§ **EXERCISE REQUIREMENTS**
Using the records below, output the stretch that opens with the line containing "#### Gemeentelijk Verkeer–" and closes with the line containing "- parkeren: verbeteren", exactly and including both lines, with nothing more.

§ **MATERIAL FOR THIS TASK**
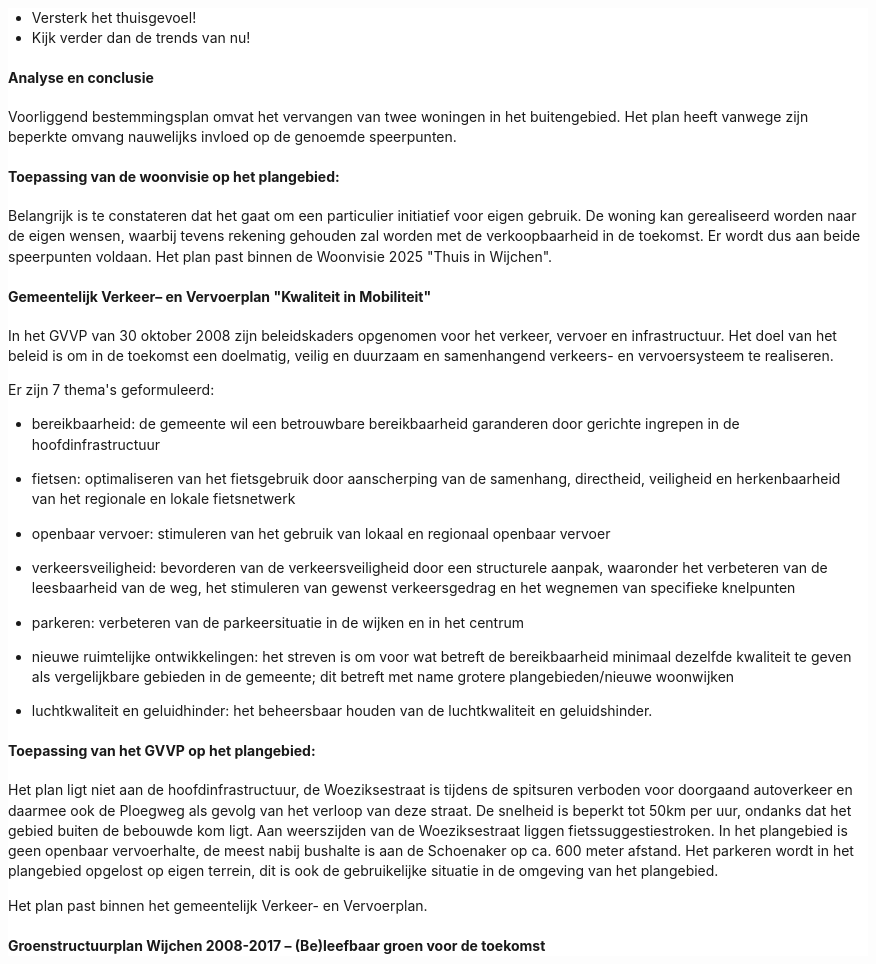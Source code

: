 - Versterk het thuisgevoel!
- Kijk verder dan de trends van nu!

#### Analyse en conclusie

Voorliggend bestemmingsplan omvat het vervangen van twee woningen in het buitengebied. Het plan heeft vanwege zijn beperkte omvang nauwelijks invloed op de genoemde speerpunten.

#### Toepassing van de woonvisie op het plangebied:

Belangrijk is te constateren dat het gaat om een particulier initiatief voor eigen gebruik. De woning kan gerealiseerd worden naar de eigen wensen, waarbij tevens rekening gehouden zal worden met de verkoopbaarheid in de toekomst. Er wordt dus aan beide speerpunten voldaan. Het plan past binnen de Woonvisie 2025 "Thuis in Wijchen".

#### Gemeentelijk Verkeer– en Vervoerplan "Kwaliteit in Mobiliteit"

In het GVVP van 30 oktober 2008 zijn beleidskaders opgenomen voor het verkeer, vervoer en infrastructuur. Het doel van het beleid is om in de toekomst een doelmatig, veilig en duurzaam en samenhangend verkeers- en vervoersysteem te realiseren.

Er zijn 7 thema's geformuleerd:

- bereikbaarheid: de gemeente wil een betrouwbare bereikbaarheid garanderen door gerichte ingrepen in de hoofdinfrastructuur

- fietsen: optimaliseren van het fietsgebruik door aanscherping van de samenhang, directheid, veiligheid en herkenbaarheid van het regionale en lokale fietsnetwerk

- openbaar vervoer: stimuleren van het gebruik van lokaal en regionaal openbaar vervoer

- verkeersveiligheid: bevorderen van de verkeersveiligheid door een structurele aanpak, waaronder het verbeteren van de leesbaarheid van de weg, het stimuleren van gewenst verkeersgedrag en het wegnemen van specifieke knelpunten

- parkeren: verbeteren van de parkeersituatie in de wijken en in het centrum

- nieuwe ruimtelijke ontwikkelingen: het streven is om voor wat betreft de bereikbaarheid minimaal dezelfde kwaliteit te geven als vergelijkbare gebieden in de gemeente; dit betreft met name grotere plangebieden/nieuwe woonwijken

- luchtkwaliteit en geluidhinder: het beheersbaar houden van de luchtkwaliteit en geluidshinder.

#### Toepassing van het GVVP op het plangebied:

Het plan ligt niet aan de hoofdinfrastructuur, de Woeziksestraat is tijdens de spitsuren verboden voor doorgaand autoverkeer en daarmee ook de Ploegweg als gevolg van het verloop van deze straat. De snelheid is beperkt tot 50km per uur, ondanks dat het gebied buiten de bebouwde kom ligt. Aan weerszijden van de Woeziksestraat liggen fietssuggestiestroken. In het plangebied is geen openbaar vervoerhalte, de meest nabij bushalte is aan de Schoenaker op ca. 600 meter afstand. Het parkeren wordt in het plangebied opgelost op eigen terrein, dit is ook de gebruikelijke situatie in de omgeving van het plangebied.

Het plan past binnen het gemeentelijk Verkeer- en Vervoerplan.

#### Groenstructuurplan Wijchen 2008-2017 – (Be)leefbaar groen voor de toekomst
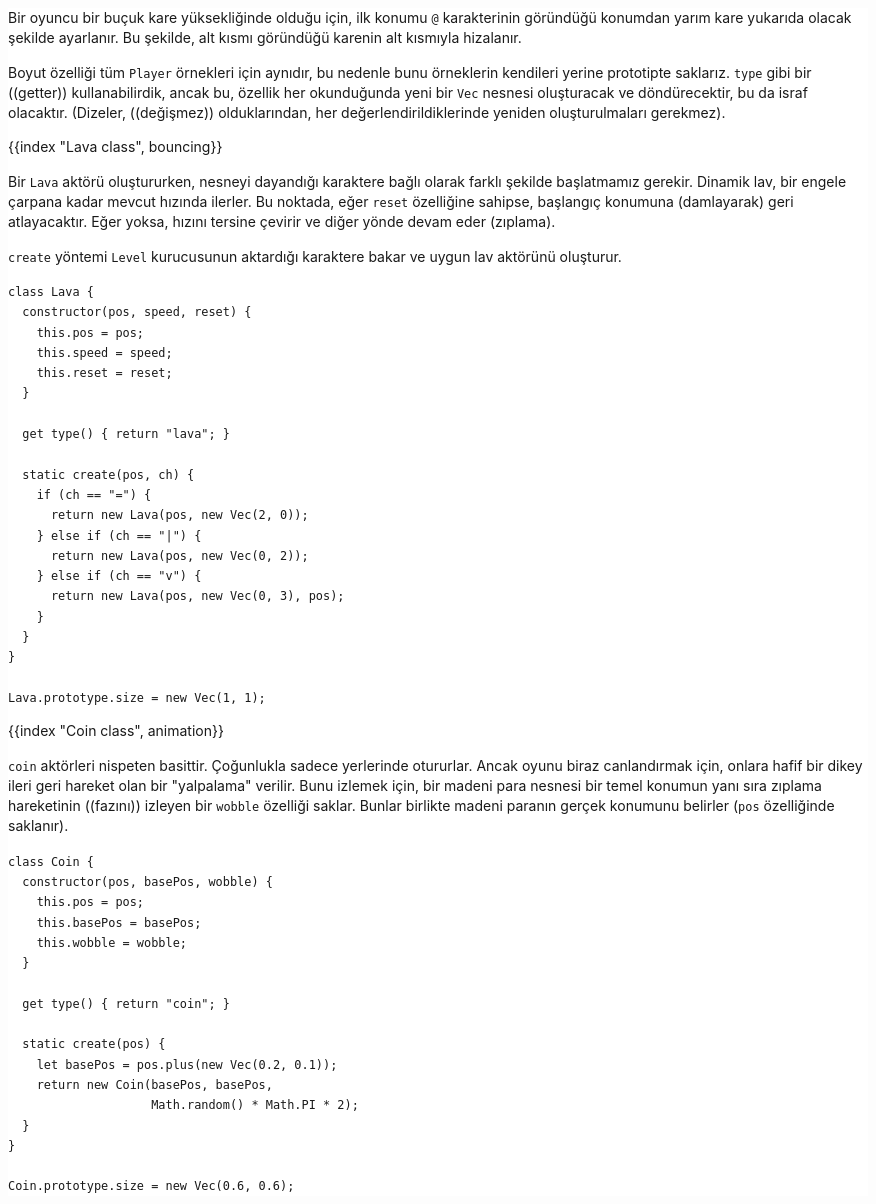 Bir oyuncu bir buçuk kare yüksekliğinde olduğu için, ilk konumu `@` karakterinin göründüğü konumdan yarım kare yukarıda olacak şekilde ayarlanır. Bu şekilde, alt kısmı göründüğü karenin alt kısmıyla hizalanır.

Boyut özelliği tüm `Player` örnekleri için aynıdır, bu nedenle bunu örneklerin kendileri yerine prototipte saklarız. `type` gibi bir ((getter)) kullanabilirdik, ancak bu, özellik her okunduğunda yeni bir `Vec` nesnesi oluşturacak ve döndürecektir, bu da israf olacaktır. (Dizeler, ((değişmez)) olduklarından, her değerlendirildiklerinde yeniden oluşturulmaları gerekmez).

{{index "Lava class", bouncing}}

Bir `Lava` aktörü oluştururken, nesneyi dayandığı karaktere bağlı olarak farklı şekilde başlatmamız gerekir. Dinamik lav, bir engele çarpana kadar mevcut hızında ilerler. Bu noktada, eğer `reset` özelliğine sahipse, başlangıç konumuna (damlayarak) geri atlayacaktır. Eğer yoksa, hızını tersine çevirir ve diğer yönde devam eder (zıplama).

`create` yöntemi `Level` kurucusunun aktardığı karaktere bakar ve uygun lav aktörünü oluşturur.

```{includeCode: true}
class Lava {
  constructor(pos, speed, reset) {
    this.pos = pos;
    this.speed = speed;
    this.reset = reset;
  }

  get type() { return "lava"; }

  static create(pos, ch) {
    if (ch == "=") {
      return new Lava(pos, new Vec(2, 0));
    } else if (ch == "|") {
      return new Lava(pos, new Vec(0, 2));
    } else if (ch == "v") {
      return new Lava(pos, new Vec(0, 3), pos);
    }
  }
}

Lava.prototype.size = new Vec(1, 1);
```

{{index "Coin class", animation}}

`coin` aktörleri nispeten basittir. Çoğunlukla sadece yerlerinde otururlar. Ancak oyunu biraz canlandırmak için, onlara hafif bir dikey ileri geri hareket olan bir "yalpalama" verilir. Bunu izlemek için, bir madeni para nesnesi bir temel konumun yanı sıra zıplama hareketinin ((fazını)) izleyen bir `wobble` özelliği saklar. Bunlar birlikte madeni paranın gerçek konumunu belirler (`pos` özelliğinde saklanır).

```{includeCode: true}
class Coin {
  constructor(pos, basePos, wobble) {
    this.pos = pos;
    this.basePos = basePos;
    this.wobble = wobble;
  }

  get type() { return "coin"; }

  static create(pos) {
    let basePos = pos.plus(new Vec(0.2, 0.1));
    return new Coin(basePos, basePos,
                    Math.random() * Math.PI * 2);
  }
}

Coin.prototype.size = new Vec(0.6, 0.6);
```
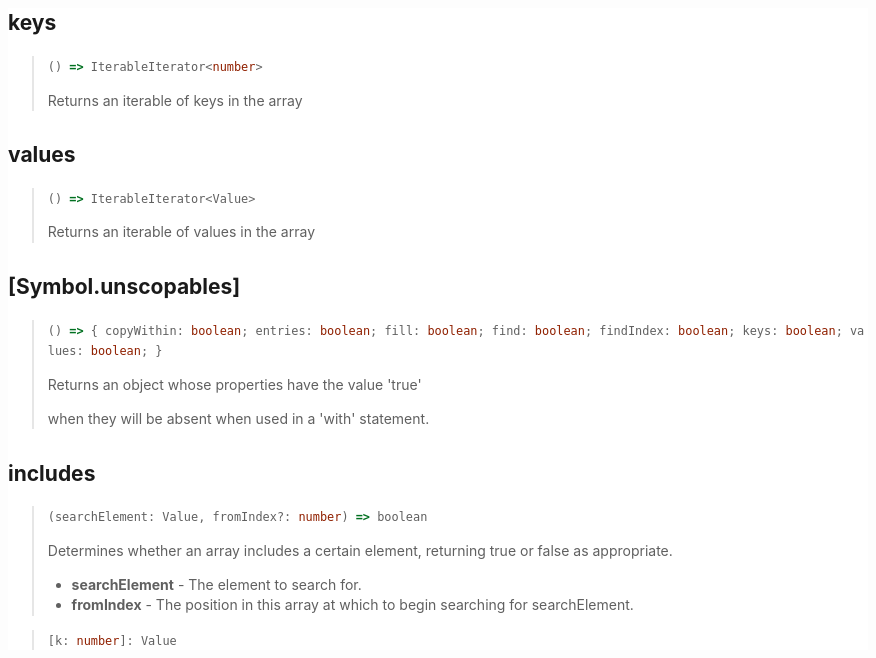 ## keys

> ```ts
> () => IterableIterator<number>
> ```
>
> Returns an iterable of keys in the array

## values

> ```ts
> () => IterableIterator<Value>
> ```
>
> Returns an iterable of values in the array

## \[Symbol.unscopables]

> ```ts
> () => { copyWithin: boolean; entries: boolean; fill: boolean; find: boolean; findIndex: boolean; keys: boolean; values: boolean; }
> ```
>
> Returns an object whose properties have the value 'true'
>
> when they will be absent when used in a 'with' statement.

## includes

> ```ts
> (searchElement: Value, fromIndex?: number) => boolean
> ```
>
> Determines whether an array includes a certain element, returning true or false as appropriate.
>
>   
>
>
> *   **searchElement** - The element to search for.
> *   **fromIndex** - The position in this array at which to begin searching for searchElement.
>
>   
>

> ```ts
> [k: number]: Value
> ```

§ **EXERCISE ANSWER**
#### Gemeentelijk Verkeer– en Vervoerplan "Kwaliteit in Mobiliteit"

In het GVVP van 30 oktober 2008 zijn beleidskaders opgenomen voor het verkeer, vervoer en infrastructuur. Het doel van het beleid is om in de toekomst een doelmatig, veilig en duurzaam en samenhangend verkeers- en vervoersysteem te realiseren.

Er zijn 7 thema's geformuleerd:

- bereikbaarheid: de gemeente wil een betrouwbare bereikbaarheid garanderen door gerichte ingrepen in de hoofdinfrastructuur

- fietsen: optimaliseren van het fietsgebruik door aanscherping van de samenhang, directheid, veiligheid en herkenbaarheid van het regionale en lokale fietsnetwerk

- openbaar vervoer: stimuleren van het gebruik van lokaal en regionaal openbaar vervoer

- verkeersveiligheid: bevorderen van de verkeersveiligheid door een structurele aanpak, waaronder het verbeteren van de leesbaarheid van de weg, het stimuleren van gewenst verkeersgedrag en het wegnemen van specifieke knelpunten

- parkeren: verbeteren van de parkeersituatie in de wijken en in het centrum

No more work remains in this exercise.